If it's at the beginning of a letter, then it most likely means 'shame on you' as Layla mentioned, and the letter is most likely a rebuke for someone.


----------



## cherine

Or it can be some kind of a joke between youngsters.
People -specially the young- play with words, deform them, invent new meanings for them... You can't believe what kind of meanings they give to words, unless you really hear/read them in context!


----------



## londonmasri

What is this new meaning cherine?  please share it with us... unless it is innapropriate?


----------



## ayed

When we feel for someone else, an orphan child or a widow lady we may colloquially say:
ya haraam ! *What a pity*! 
It could hold, as mentioned by our members, the meaning of "what *a shame you do or did"*
Context usually helps us track the exact shades of meaning.


----------



## Mahaodeh

Also depending on context, it could mean "how curel of you/how unfair of you".


----------



## cherine

londonmasri said:


> What is this new meaning cherine?  please share it with us... unless it is innapropriate?


I really don't know, and never heard 7aram 3alekom used to start a letter, this is why I thought it might be something new. If this is the case, then it doesn't necessarily have a meaning, it's just the "fun" of deforming words.

But the real meaning of the expression has been already given by the other contributors in this thread.


----------



## djamal 2008

cherine said:


> I really don't know, and never heard 7aram 3alekom used to start a letter, this is why I thought it might be something new.

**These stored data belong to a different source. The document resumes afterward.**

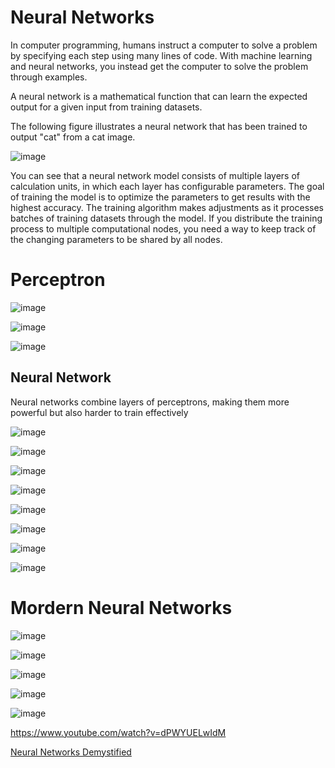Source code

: # Neural Networks

In computer programming, humans instruct a computer to solve a problem by specifying each step using many lines of code. With machine learning and neural networks, you instead get the computer to solve the problem through examples.

A neural network is a mathematical function that can learn the expected output for a given input from training datasets.

The following figure illustrates a neural network that has been trained to output "cat" from a cat image.

![image](media/Neural-Networks-image1.png)

You can see that a neural network model consists of multiple layers of calculation units, in which each layer has configurable parameters. The goal of training the model is to optimize the parameters to get results with the highest accuracy. The training algorithm makes adjustments as it processes batches of training datasets through the model. If you distribute the training process to multiple computational nodes, you need a way to keep track of the changing parameters to be shared by all nodes.

# Perceptron

![image](media/Neural-Networks-image2.png)

![image](media/Neural-Networks-image3.png)

![image](media/Neural-Networks-image4.png)

## Neural Network

Neural networks combine layers of perceptrons, making them more powerful but also harder to train effectively

![image](media/Neural-Networks-image5.jpg)

![image](media/Neural-Networks-image6.png)

![image](media/Neural-Networks-image7.png)

![image](media/Neural-Networks-image8.png)

![image](media/Neural-Networks-image9.png)

![image](media/Neural-Networks-image10.png)

![image](media/Neural-Networks-image11.png)

![image](media/Neural-Networks-image12.png)

# Mordern Neural Networks

![image](media/Neural-Networks-image13.png)

![image](media/Neural-Networks-image14.png)

![image](media/Neural-Networks-image15.png)

![image](media/Neural-Networks-image16.png)

![image](media/Neural-Networks-image17.png)

<https://www.youtube.com/watch?v=dPWYUELwIdM>

[Neural Networks Demystified](https://www.youtube.com/playlist?list=PLiaHhY2iBX9hdHaRr6b7XevZtgZRa1PoU)
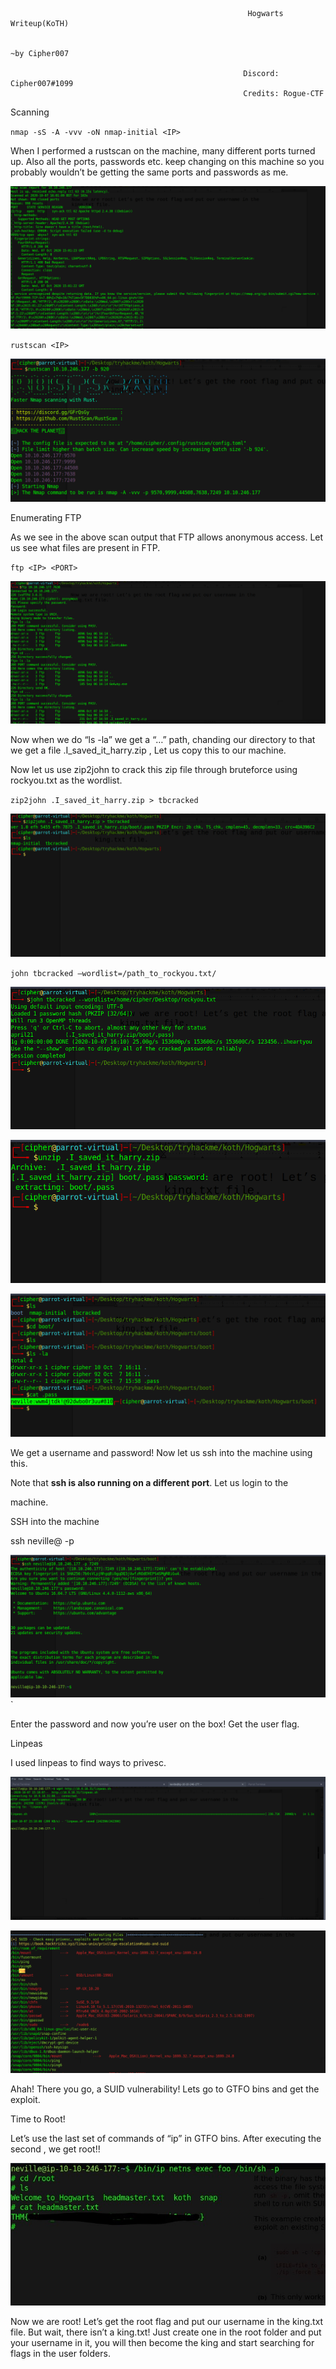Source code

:                                                          Hogwarts Writeup(KoTH)
    
                                                                               ~by Cipher007
    
                                                        Discord: Cipher007#1099 
                                                        Credits: Rogue-CTF
                                  
Scanning

 `nmap -sS -A -vvv -oN nmap-initial <IP>`

When I performed a rustscan on the machine, many different ports turned up. Also all the ports, passwords etc. keep changing on this machine so you probably wouldn’t be getting the same ports and passwords as me.

![](https://github.com/Cipher7/Writeups/blob/main/Hogwarts/images/nmap.png?raw=true)



`rustscan <IP>`

![](https://github.com/Cipher7/Writeups/blob/main/Hogwarts/images/rustscan.png?raw=true)

Enumerating FTP

As we see in the above scan output that FTP allows anonymous access. Let us see what files are present in FTP.

`ftp <IP> <PORT>`

![](https://github.com/Cipher7/Writeups/blob/main/Hogwarts/images/ftp.png?raw=true)

Now when we do “ls -la” we get a “…” path, chanding our directory to that we get a file .I\_saved\_it\_harry.zip , Let us copy this to our machine.

Now let us use zip2john to crack this zip file through bruteforce using rockyou.txt as the wordlist.

`zip2john .I_saved_it_harry.zip > tbcracked`

![](https://github.com/Cipher7/Writeups/blob/main/Hogwarts/images/zip2john.png?raw=true)

`john tbcracked –wordlist=/path_to_rockyou.txt/`

![](https://github.com/Cipher7/Writeups/blob/main/Hogwarts/images/john.png?raw=true)

![](https://github.com/Cipher7/Writeups/blob/main/Hogwarts/images/unzip.png?raw=true)

![](https://github.com/Cipher7/Writeups/blob/main/Hogwarts/images/ssh-creds.png?raw=true)

We get a username and password! Now let us ssh into the machine using this.

Note that **ssh is also running on a different port**. Let us login to the

machine.

SSH into the machine

ssh neville@<IP> -p <PORT>

![](https://github.com/Cipher7/Writeups/blob/main/Hogwarts/images/user.png?raw=true)`

Enter the password and now you’re user on the box! Get the user flag.

Linpeas

I used linpeas to find ways to privesc.

![](https://github.com/Cipher7/Writeups/blob/main/Hogwarts/images/linpeastransfer.png?raw=true)

![](https://github.com/Cipher7/Writeups/blob/main/Hogwarts/images/linpeas.png?raw=true)

Ahah! There you go, a SUID vulnerability! Lets go to GTFO bins and get the exploit.

Time to Root!

Let’s use the last set of commands of “ip” in GTFO bins. After executing the second , we get root!!

![](https://github.com/Cipher7/Writeups/blob/main/Hogwarts/images/root_LI.jpg?raw=true)

Now we are root! Let’s get the root flag and put our username in the king.txt file. But wait, there isn’t a king.txt! Just create one in the root folder and put your username in it, you will then become the king and start searching for flags in the user folders.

If this is the case, then it doesn't necessarily have a meaning, it's just the "fun" of deforming words.
> 
> But the real meaning of the expression has been already given by the other contributors in this thread.



It could also mean Mush 7a9 3aleïk, How unfair of you!


----------



## Tilmeedh

Layla_N said:


> Colloquially, حرام عليكم can mean "Shame on you."


 
So "Mesh haram" in these two lines from Nancy Ajram's "Enta Eih" means something like "Have you no shame?"



> Mesh haram mesh haram enak tekhdaani fey hobak leek
> Mesh haram elgharam wel seneen hayati w aaeesh eleek


 
xxx


----------



## signpen

As far as I know, Salam aleykum means greeting the two angels on the left and on the right side of your counterpart.
I don't really know (I am just beginner in Arabic although my father comes from Egypt), but Shereen's interpretation seems rational to me.


----------



## nanos

It could be an inside joke between friends like Cherine suggested... maybe one of them once mistakenly said "haram Aleikum" instead of "salam Aleikum" and it became kind of the term they use to greet each other....


----------



## hdusgaj

nanos said:


> It could be an inside joke between friends like Cherine suggested... maybe one of them once mistakenly said "haram Aleikum" instead of "salam Aleikum" and it became kind of the term they use to greet each other....


be careful of that kind of joking. it could come under mocking the religion.


----------